(Source data)
==========

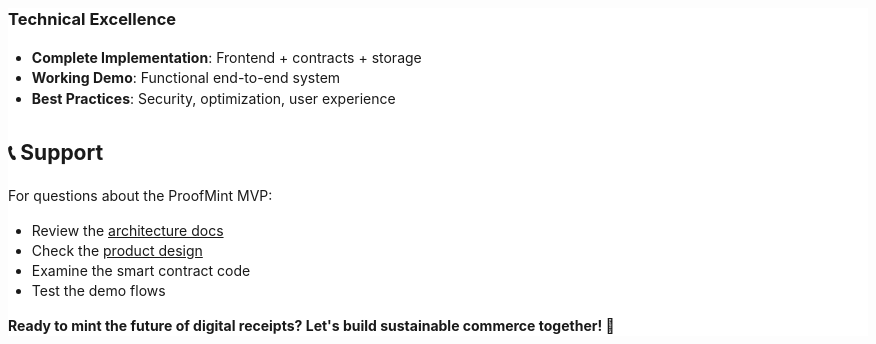 ### Technical Excellence  
- **Complete Implementation**: Frontend + contracts + storage
- **Working Demo**: Functional end-to-end system
- **Best Practices**: Security, optimization, user experience

## 📞 Support

For questions about the ProofMint MVP:
- Review the [architecture docs](./ProofMint-architecture.md)
- Check the [product design](./ProductDesign.md)
- Examine the smart contract code
- Test the demo flows



**Ready to mint the future of digital receipts? Let's build sustainable commerce together! 🌱**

==========

# How to complete this task:
Repeat the lines above exactly, and keep every picture out.

# Worked solution:
 ### Technical Excellence  
- **Complete Implementation**: Frontend + contracts + storage
- **Working Demo**: Functional end-to-end system
- **Best Practices**: Security, optimization, user experience

## 📞 Support

For questions about the ProofMint MVP:
- Review the [architecture docs](./ProofMint-architecture.md)
- Check the [product design](./ProductDesign.md)
- Examine the smart contract code
- Test the demo flows



**Ready to mint the future of digital receipts? Let's build sustainable commerce together! 🌱**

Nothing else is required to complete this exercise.